(Saved data entries)
Segment Open

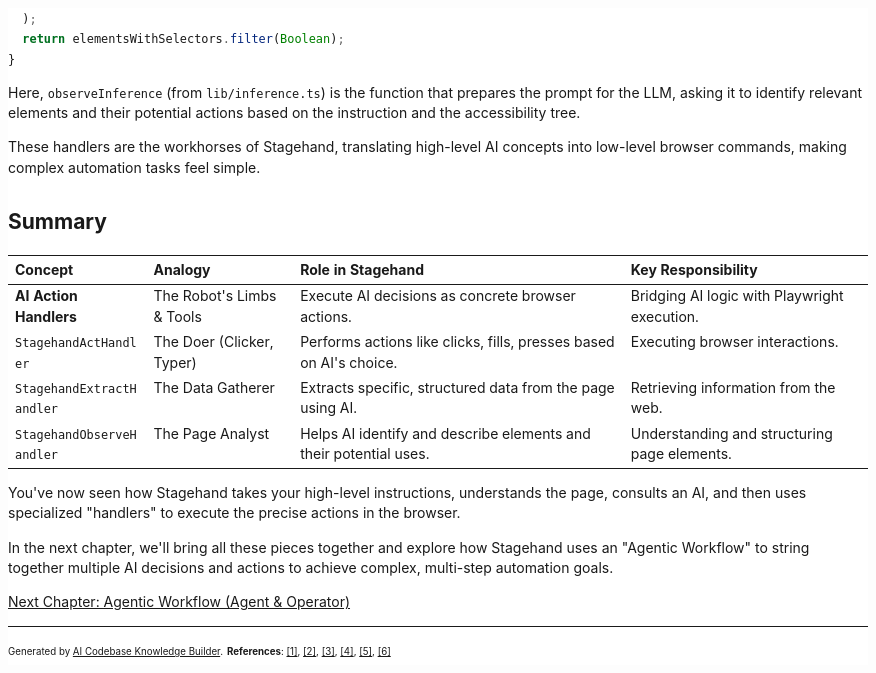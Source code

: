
 ```typescript
  );
  return elementsWithSelectors.filter(Boolean);
}
```
Here, `observeInference` (from `lib/inference.ts`) is the function that prepares the prompt for the LLM, asking it to identify relevant elements and their potential actions based on the instruction and the accessibility tree.

These handlers are the workhorses of Stagehand, translating high-level AI concepts into low-level browser commands, making complex automation tasks feel simple.

## Summary

| Concept                  | Analogy                     | Role in Stagehand                                                 | Key Responsibility                               |
| :----------------------- | :-------------------------- | :---------------------------------------------------------------- | :----------------------------------------------- |
| **AI Action Handlers**   | The Robot's Limbs & Tools   | Execute AI decisions as concrete browser actions.                 | Bridging AI logic with Playwright execution.     |
| `StagehandActHandler`    | The Doer (Clicker, Typer)   | Performs actions like clicks, fills, presses based on AI's choice.| Executing browser interactions.                  |
| `StagehandExtractHandler`| The Data Gatherer           | Extracts specific, structured data from the page using AI.        | Retrieving information from the web.             |
| `StagehandObserveHandler`| The Page Analyst            | Helps AI identify and describe elements and their potential uses. | Understanding and structuring page elements.     |

You've now seen how Stagehand takes your high-level instructions, understands the page, consults an AI, and then uses specialized "handlers" to execute the precise actions in the browser.

In the next chapter, we'll bring all these pieces together and explore how Stagehand uses an "Agentic Workflow" to string together multiple AI decisions and actions to achieve complex, multi-step automation goals.

[Next Chapter: Agentic Workflow (Agent & Operator)](06_agentic_workflow__agent___operator__.md)

---

<sub><sup>Generated by [AI Codebase Knowledge Builder](https://github.com/The-Pocket/Tutorial-Codebase-Knowledge).</sup></sub> <sub><sup>**References**: [[1]](https://github.com/browserbase/stagehand/blob/8de7bd8635c2051cd8025e365c6c8aa83d81c7e7/lib/handlers/actHandler.ts), [[2]](https://github.com/browserbase/stagehand/blob/8de7bd8635c2051cd8025e365c6c8aa83d81c7e7/lib/handlers/extractHandler.ts), [[3]](https://github.com/browserbase/stagehand/blob/8de7bd8635c2051cd8025e365c6c8aa83d81c7e7/lib/handlers/handlerUtils/actHandlerUtils.ts), [[4]](https://github.com/browserbase/stagehand/blob/8de7bd8635c2051cd8025e365c6c8aa83d81c7e7/lib/handlers/observeHandler.ts), [[5]](https://github.com/browserbase/stagehand/blob/8de7bd8635c2051cd8025e365c6c8aa83d81c7e7/lib/inference.ts), [[6]](https://github.com/browserbase/stagehand/blob/8de7bd8635c2051cd8025e365c6c8aa83d81c7e7/types/act.ts)</sup></sub>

Segment Closed

* TASK INSTRUCTIONS
Output the lines of the records above exactly as they appear, from the line containing "Role in Stagehand" through the line containing "The Robot's Limbs".

* FINISHED EXERCISE
| Concept                  | Analogy                     | Role in Stagehand                                                 | Key Responsibility                               |
| :----------------------- | :-------------------------- | :---------------------------------------------------------------- | :----------------------------------------------- |
| **AI Action Handlers**   | The Robot's Limbs & Tools   | Execute AI decisions as concrete browser actions.                 | Bridging AI logic with Playwright execution.     |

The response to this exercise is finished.